Filter the records below for the word "html". Keep each line that has it.
### Data provided ###
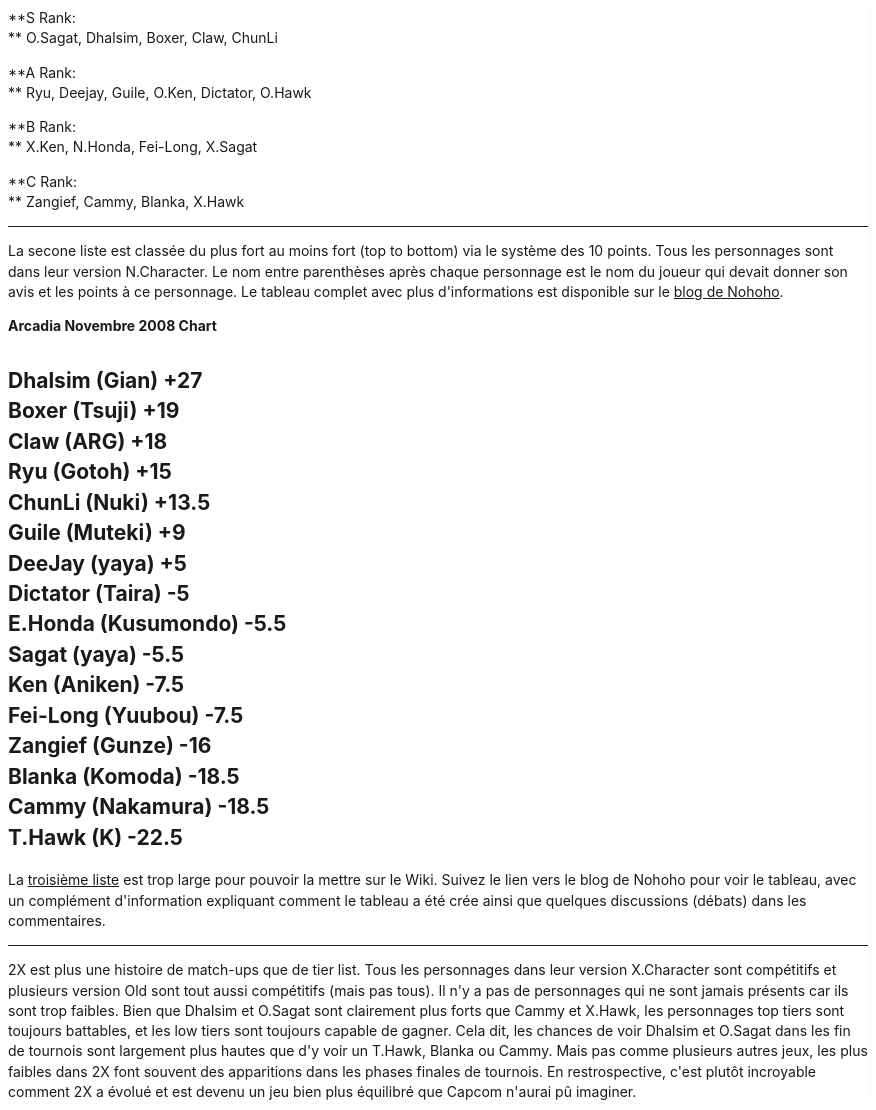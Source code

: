 **S Rank:  
** O.Sagat, Dhalsim, Boxer, Claw, ChunLi

**A Rank:  
** Ryu, Deejay, Guile, O.Ken, Dictator, O.Hawk

**B Rank:  
** X.Ken, N.Honda, Fei-Long, X.Sagat

**C Rank:  
** Zangief, Cammy, Blanka, X.Hawk

------------------------------------------------------------------------

La secone liste est classée du plus fort au moins fort (top to bottom)
via le système des 10 points. Tous les personnages sont dans leur
version N.Character. Le nom entre parenthèses après chaque personnage
est le nom du joueur qui devait donner son avis et les points à ce
personnage. Le tableau complet avec plus d'informations est disponible
sur le [blog de
Nohoho](http://curryallergy.blogspot.com/2008/11/super-turbo-new-arcadia-diagram.html).

**Arcadia Novembre 2008 Chart**

Dhalsim (Gian) +27  
Boxer (Tsuji) +19  
Claw (ARG) +18  
Ryu (Gotoh) +15  
ChunLi (Nuki) +13.5  
Guile (Muteki) +9  
DeeJay (yaya) +5  
Dictator (Taira) -5  
E.Honda (Kusumondo) -5.5  
Sagat (yaya) -5.5  
Ken (Aniken) -7.5  
Fei-Long (Yuubou) -7.5  
Zangief (Gunze) -16  
Blanka (Komoda) -18.5  
Cammy (Nakamura) -18.5  
T.Hawk (K) -22.5  
---------------------------------------

La [troisième
liste](http://curryallergy.blogspot.com/2009/08/super-diagram-turbo-version-3.html)
est trop large pour pouvoir la mettre sur le Wiki. Suivez le lien vers
le blog de Nohoho pour voir le tableau, avec un complément d'information
expliquant comment le tableau a été crée ainsi que quelques discussions
(débats) dans les commentaires.

------------------------------------------------------------------------

2X est plus une histoire de match-ups que de tier list. Tous les
personnages dans leur version X.Character sont compétitifs et plusieurs
version Old sont tout aussi compétitifs (mais pas tous). Il n'y a pas de
personnages qui ne sont jamais présents car ils sont trop faibles. Bien
que Dhalsim et O.Sagat sont clairement plus forts que Cammy et X.Hawk,
les personnages top tiers sont toujours battables, et les low tiers sont
toujours capable de gagner. Cela dit, les chances de voir Dhalsim et
O.Sagat dans les fin de tournois sont largement plus hautes que d'y voir
un T.Hawk, Blanka ou Cammy. Mais pas comme plusieurs autres jeux, les
plus faibles dans 2X font souvent des apparitions dans les phases
finales de tournois. En restrospective, c'est plutôt incroyable comment
2X a évolué et est devenu un jeu bien plus équilibré que Capcom n'aurai
pû imaginer.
###
* [Response to this task]
Nohoho](http://curryallergy.blogspot.com/2008/11/super-turbo-new-arcadia-diagram.html).
liste](http://curryallergy.blogspot.com/2009/08/super-diagram-turbo-version-3.html)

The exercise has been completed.